Bob Weir: Dead’s Co-Founder Dies at 78
- Bob Weir, the guitarist and vocalist who joined the Grateful Dead at 16 and spent the next six decades preserving the band's legacy, died today, January 10, at...
- The grateful Dead ceased performing after Jerry Garcia's death in 1995, but their music endured, becoming almost sacred to devoted fans.
- Weir, along with Dead drummers Mickey hart and Bill Kreutzmann, formed Dead & Company in 2015, with John Mayer taking on the role of lead guitarist.
Bob Weir, Grateful Dead Guitarist, Dies at 78
Bob Weir, the guitarist and vocalist who joined the Grateful Dead at 16 and spent the next six decades preserving the band’s legacy, died today, January 10, at age 78. His family announced on social media that he was diagnosed with cancer in July,shortly before Dead & Company played three 60th anniversary concerts in San Francisco’s Golden Gate Park.
The grateful Dead ceased performing after Jerry Garcia’s death in 1995, but their music endured, becoming almost sacred to devoted fans.

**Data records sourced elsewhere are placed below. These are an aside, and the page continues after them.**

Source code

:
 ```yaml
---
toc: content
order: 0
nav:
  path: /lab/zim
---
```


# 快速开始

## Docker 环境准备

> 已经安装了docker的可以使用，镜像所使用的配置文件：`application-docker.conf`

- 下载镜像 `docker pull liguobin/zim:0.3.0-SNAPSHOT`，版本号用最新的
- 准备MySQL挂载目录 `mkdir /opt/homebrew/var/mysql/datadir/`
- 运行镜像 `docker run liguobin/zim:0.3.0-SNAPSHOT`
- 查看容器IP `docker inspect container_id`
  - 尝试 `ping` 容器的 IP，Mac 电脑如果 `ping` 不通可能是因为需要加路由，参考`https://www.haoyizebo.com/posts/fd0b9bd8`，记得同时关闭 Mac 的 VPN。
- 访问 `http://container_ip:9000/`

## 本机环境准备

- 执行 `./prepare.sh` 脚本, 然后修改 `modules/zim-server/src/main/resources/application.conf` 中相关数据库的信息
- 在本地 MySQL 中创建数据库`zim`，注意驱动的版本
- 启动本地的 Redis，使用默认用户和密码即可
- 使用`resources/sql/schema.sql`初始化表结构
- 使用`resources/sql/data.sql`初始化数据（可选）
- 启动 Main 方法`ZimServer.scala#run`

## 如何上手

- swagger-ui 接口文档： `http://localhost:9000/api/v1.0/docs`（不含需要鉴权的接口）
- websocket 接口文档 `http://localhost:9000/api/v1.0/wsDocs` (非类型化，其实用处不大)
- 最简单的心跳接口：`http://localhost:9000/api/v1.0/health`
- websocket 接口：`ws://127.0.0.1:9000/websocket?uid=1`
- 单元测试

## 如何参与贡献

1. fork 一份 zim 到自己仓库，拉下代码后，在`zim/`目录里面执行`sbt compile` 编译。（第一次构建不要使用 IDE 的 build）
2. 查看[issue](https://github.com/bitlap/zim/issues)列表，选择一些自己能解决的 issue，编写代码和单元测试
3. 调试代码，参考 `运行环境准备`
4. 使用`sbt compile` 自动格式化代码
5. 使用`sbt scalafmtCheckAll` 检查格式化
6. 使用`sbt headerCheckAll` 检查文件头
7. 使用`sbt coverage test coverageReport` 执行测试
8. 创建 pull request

Songs like ”No, our love will not fade away,” “I will get by,” and “Get back truckin'” transformed into mantras, appearing on bumper stickers and as tattoos – symbols of a shared experience and a way of life. These lyrics, repeated across generations, gained a deeper resonance as a testament to the band’s unlikely longevity.
Weir, along with Dead drummers Mickey hart and Bill Kreutzmann, formed Dead & Company in 2015, with John Mayer taking on the role of lead guitarist. Onstage, Weir often evoked a cowboy figure, delivering outlaw ballads about the American West and prophetic visions.
Weir first met garcia on New Year’s Eve 1963 while both were teenagers in Palo Alto, at Dana Morgan’s music Store. Their impromptu jam session that night launched what would become a legendary musical journey. throughout much of the band’s history, Weir maintained a relatively clean-cut image, largely avoiding the pitfalls of life on the road.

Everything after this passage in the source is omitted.